WHAT THE EXERCISE ASKS: What is the number of lines below that include "Architecture"? Give that number alone.

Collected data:
Content starts

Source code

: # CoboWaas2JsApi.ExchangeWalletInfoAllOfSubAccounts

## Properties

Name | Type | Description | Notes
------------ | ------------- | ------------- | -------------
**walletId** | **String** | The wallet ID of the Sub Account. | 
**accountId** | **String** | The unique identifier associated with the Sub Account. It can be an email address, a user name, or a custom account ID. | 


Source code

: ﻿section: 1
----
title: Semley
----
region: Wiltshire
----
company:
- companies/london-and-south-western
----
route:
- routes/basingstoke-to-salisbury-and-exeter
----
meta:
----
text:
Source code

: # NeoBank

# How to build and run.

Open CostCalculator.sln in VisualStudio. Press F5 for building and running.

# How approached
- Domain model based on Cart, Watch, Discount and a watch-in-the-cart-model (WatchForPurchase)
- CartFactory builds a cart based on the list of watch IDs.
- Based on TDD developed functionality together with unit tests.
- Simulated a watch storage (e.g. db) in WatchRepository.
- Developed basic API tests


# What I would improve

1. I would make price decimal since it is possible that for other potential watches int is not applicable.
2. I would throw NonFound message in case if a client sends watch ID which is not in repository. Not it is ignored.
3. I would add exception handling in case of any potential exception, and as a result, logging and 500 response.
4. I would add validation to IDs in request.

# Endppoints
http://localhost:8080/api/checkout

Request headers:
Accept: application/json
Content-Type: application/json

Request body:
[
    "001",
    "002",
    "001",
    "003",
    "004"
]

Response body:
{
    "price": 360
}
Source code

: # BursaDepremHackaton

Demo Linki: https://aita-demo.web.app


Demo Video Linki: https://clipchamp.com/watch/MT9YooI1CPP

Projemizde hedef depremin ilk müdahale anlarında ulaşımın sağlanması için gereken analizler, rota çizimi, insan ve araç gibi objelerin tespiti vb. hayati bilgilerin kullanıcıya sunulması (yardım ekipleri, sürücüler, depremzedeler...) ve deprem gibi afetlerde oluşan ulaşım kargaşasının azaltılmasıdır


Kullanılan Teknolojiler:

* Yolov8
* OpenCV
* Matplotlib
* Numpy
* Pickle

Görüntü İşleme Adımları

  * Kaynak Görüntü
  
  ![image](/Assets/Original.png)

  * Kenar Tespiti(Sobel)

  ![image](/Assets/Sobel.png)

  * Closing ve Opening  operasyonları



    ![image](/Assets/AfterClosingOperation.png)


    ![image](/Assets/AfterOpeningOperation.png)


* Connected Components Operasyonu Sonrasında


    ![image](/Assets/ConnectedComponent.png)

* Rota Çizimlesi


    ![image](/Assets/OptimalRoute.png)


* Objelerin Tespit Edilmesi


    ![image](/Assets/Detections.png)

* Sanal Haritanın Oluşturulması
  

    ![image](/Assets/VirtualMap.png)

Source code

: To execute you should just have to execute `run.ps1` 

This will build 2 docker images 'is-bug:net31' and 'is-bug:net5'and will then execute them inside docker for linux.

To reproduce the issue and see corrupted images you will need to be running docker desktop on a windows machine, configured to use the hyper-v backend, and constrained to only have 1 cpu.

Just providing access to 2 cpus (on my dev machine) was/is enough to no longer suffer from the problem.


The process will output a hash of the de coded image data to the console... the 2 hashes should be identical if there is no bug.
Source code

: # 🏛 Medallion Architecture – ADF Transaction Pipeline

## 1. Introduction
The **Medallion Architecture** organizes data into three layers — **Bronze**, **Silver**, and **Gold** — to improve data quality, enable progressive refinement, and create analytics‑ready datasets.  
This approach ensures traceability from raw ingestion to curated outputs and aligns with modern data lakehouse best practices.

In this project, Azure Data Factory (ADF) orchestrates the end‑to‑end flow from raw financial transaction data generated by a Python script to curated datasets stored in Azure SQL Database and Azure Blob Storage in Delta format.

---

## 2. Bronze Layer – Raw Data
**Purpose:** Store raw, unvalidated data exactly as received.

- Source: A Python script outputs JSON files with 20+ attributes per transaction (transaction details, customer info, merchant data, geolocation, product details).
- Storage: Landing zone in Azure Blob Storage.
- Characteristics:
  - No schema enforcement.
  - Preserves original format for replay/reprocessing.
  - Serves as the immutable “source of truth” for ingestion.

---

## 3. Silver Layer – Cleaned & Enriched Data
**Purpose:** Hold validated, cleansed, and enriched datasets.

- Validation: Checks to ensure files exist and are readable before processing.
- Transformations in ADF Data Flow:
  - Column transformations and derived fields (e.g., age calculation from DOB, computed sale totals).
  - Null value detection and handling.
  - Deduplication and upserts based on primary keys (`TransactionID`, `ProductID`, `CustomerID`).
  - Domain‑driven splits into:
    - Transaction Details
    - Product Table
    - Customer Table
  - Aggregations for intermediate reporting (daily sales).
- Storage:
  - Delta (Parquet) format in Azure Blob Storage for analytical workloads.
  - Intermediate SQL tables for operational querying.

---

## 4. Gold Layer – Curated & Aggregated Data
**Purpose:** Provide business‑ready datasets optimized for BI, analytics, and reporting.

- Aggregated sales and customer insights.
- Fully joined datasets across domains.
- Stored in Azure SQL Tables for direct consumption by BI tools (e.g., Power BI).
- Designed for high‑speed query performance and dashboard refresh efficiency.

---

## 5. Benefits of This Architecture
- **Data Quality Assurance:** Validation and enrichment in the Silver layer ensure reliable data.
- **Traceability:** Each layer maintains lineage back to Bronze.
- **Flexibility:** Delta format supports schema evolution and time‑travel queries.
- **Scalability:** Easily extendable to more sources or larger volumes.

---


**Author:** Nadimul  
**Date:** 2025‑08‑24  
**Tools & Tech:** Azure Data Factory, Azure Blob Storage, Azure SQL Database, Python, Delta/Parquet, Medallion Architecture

Content ends

TASK SOLUTION: 4